Tesla, whose shares were up more than 1%, did not immediately respond to a Reuters request for comment.

The company disclosed in notices last month that it will lay off more than 6,700 employees across its locations in Texas, California, Nevada and New York.

Tesla has been under pressure from dropping sales and an intensifying price war among automakers as elevated interest rates have slowed the adoption of electric vehicles.

The company is looking to focus on autonomous driving software, robotaxis and its humanoid robot Optimus, and Musk could be cutting its spending on certain teams to preserve cash for those projects, analysts have said.

Tesla deliveries decline for first time since 2020

Last month, shares of Tesla sank after the electric vehicle maker reported a drop in quarterly deliveries for the first time in nearly four years.

The slump in deliveries – Tesla’s closest approximation of sales – was described by some analysts as “ugly,” and it comes despite price cuts to drive up lagging demand.

Elon Musk’s EV maker said it delivered nearly 387,000 vehicles in the first three months of this year. That’s an 8.5% drop from a year ago and a 20% drop from the previous quarter.

One analyst called the results “an unmitigated disaster ... that is hard to explain away” adding: “This was a train wreck into a brick wall quarter for Musk & Co.”

Tesla attributed the drop in deliveries to its efforts to prepare its Fremont, California factory to handle increased production of the updated Model 3 and to shutdowns at its Berlin plant due to the impact of the Red Sea conflict and an arson attack.

The company has also been facing intense competition in China from local players including market leader BYD, which overtook Tesla as the largest EV maker in the fourth quarter.

But there’s another factor that could be denting Tesla’s reputation: its CEO’s often polarizing personality.

A recent survey showed that Musk’s tilt to right-wing politics and often controversial public statements are turning away some potential Tesla customers in the U.S.

Still, with a market capitalization well above the combined valuation of Toyota, Mercedes-Benz and Porsche, not all Wall Street analysts see a bumpy road ahead.

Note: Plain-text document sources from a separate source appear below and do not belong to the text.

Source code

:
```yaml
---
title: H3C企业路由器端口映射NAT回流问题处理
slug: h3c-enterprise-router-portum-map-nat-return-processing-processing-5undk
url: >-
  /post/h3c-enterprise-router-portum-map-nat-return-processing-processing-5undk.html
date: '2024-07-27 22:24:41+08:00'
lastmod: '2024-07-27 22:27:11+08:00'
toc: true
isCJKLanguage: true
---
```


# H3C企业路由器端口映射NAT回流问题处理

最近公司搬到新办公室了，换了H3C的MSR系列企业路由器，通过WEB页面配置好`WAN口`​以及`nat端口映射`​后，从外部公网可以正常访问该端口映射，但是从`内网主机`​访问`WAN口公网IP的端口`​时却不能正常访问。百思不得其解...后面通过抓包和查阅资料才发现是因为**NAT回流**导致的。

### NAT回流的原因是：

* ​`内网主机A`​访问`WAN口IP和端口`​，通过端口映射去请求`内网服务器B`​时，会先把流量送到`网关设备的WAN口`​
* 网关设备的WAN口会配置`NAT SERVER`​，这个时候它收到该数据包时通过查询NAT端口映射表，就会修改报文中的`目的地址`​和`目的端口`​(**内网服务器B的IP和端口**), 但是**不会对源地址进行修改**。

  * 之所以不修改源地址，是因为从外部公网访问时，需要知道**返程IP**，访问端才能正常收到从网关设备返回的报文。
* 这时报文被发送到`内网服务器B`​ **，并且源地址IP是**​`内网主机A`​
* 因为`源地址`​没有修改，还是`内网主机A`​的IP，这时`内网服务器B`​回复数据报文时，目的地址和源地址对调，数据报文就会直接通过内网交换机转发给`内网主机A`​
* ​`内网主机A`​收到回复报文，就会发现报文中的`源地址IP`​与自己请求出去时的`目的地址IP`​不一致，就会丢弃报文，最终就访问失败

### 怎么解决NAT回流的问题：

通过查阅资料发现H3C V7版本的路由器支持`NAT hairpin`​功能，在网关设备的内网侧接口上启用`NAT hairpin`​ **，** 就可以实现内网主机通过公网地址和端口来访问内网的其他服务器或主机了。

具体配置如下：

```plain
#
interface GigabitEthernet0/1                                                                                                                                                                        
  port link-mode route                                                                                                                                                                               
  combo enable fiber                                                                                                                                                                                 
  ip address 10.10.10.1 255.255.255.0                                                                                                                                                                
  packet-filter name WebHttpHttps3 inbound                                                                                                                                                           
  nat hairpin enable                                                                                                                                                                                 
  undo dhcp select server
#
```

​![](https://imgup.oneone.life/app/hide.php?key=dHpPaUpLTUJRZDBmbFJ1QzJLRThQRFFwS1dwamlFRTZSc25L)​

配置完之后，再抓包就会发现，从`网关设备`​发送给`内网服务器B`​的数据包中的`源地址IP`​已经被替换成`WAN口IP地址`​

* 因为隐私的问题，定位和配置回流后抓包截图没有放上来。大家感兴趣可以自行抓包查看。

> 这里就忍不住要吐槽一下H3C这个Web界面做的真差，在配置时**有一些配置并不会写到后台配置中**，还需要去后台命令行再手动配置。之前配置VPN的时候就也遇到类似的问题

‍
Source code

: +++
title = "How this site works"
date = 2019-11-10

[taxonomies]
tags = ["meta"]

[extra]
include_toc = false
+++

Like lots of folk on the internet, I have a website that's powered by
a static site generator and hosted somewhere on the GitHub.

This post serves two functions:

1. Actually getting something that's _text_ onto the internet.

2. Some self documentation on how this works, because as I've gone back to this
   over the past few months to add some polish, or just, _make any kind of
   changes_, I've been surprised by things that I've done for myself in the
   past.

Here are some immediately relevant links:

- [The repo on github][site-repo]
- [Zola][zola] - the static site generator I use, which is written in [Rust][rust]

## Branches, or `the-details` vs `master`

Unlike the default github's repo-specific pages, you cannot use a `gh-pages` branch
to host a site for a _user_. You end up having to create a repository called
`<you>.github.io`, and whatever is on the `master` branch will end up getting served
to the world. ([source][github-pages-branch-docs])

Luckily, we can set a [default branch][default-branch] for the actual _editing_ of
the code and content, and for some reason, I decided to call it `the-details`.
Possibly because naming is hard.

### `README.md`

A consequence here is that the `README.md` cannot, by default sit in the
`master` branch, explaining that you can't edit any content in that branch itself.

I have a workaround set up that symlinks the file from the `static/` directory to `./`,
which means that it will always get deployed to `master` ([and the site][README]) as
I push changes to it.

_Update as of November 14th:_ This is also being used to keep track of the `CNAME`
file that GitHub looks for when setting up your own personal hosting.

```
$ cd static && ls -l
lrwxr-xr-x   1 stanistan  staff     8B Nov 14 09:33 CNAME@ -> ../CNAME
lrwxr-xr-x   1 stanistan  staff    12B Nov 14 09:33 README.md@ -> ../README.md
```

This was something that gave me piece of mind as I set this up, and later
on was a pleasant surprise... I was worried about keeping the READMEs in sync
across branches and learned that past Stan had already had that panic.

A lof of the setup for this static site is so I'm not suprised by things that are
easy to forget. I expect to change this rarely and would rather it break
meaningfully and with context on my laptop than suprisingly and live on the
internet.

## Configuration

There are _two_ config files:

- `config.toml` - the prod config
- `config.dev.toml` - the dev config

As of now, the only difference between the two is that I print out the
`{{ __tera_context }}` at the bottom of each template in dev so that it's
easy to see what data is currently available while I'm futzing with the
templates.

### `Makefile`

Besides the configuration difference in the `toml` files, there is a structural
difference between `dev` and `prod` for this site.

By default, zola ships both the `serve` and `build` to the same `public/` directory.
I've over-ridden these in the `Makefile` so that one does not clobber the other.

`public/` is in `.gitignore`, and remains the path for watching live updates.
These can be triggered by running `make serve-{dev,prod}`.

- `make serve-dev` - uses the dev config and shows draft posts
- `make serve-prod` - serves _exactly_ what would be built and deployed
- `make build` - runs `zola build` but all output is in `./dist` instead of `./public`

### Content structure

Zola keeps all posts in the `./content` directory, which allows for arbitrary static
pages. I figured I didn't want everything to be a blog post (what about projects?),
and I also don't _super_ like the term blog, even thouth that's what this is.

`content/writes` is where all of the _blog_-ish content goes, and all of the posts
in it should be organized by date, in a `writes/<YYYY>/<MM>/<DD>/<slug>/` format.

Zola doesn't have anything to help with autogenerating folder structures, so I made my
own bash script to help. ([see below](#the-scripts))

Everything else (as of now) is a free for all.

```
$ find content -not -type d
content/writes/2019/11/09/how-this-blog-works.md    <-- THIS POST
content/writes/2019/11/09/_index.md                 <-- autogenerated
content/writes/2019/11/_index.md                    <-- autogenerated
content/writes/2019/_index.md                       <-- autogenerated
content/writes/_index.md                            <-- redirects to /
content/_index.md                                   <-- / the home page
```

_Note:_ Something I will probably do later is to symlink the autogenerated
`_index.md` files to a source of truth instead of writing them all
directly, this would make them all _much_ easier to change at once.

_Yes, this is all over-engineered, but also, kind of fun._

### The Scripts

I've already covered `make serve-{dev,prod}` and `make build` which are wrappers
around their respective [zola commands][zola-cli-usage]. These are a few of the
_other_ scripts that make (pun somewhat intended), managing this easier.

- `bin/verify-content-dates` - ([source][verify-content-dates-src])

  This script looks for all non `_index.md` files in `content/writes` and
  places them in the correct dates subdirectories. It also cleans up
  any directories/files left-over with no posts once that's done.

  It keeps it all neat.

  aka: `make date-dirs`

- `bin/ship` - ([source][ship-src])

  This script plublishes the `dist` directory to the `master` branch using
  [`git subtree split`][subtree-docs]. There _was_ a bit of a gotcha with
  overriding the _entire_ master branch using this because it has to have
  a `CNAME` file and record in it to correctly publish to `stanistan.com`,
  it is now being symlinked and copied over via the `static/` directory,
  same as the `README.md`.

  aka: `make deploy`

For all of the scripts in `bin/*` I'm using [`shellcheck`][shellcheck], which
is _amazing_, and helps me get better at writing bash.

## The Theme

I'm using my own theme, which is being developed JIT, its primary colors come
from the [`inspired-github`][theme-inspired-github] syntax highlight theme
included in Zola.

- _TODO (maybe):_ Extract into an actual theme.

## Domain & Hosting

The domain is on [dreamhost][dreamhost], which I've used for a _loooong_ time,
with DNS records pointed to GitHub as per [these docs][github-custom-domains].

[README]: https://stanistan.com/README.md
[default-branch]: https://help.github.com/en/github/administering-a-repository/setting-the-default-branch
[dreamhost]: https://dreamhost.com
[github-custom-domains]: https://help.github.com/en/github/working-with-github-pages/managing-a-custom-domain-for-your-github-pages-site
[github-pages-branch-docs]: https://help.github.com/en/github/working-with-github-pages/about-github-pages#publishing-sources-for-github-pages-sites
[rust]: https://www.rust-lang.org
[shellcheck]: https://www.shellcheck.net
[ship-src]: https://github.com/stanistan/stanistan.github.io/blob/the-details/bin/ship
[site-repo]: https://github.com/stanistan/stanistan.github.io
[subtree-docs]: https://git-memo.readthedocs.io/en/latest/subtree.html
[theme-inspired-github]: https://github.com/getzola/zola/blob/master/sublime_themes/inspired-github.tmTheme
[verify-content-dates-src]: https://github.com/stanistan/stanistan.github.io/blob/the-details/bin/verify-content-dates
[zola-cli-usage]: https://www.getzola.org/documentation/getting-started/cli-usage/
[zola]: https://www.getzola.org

Gene Munster of Deepwater Asset Management – among those who called Tesla’s results “ugly” – nevertheless remained upbeat on the EV maker’s long-term prospects.

Writing on Musk’s social media platform X, Munster said: “I still believe Tesla is on the right track and this storm will pass.”

Shares of Tesla were on track to lose about $30 billion in market value on Tuesday.

That adds to a nearly 30% slide in value so far this year.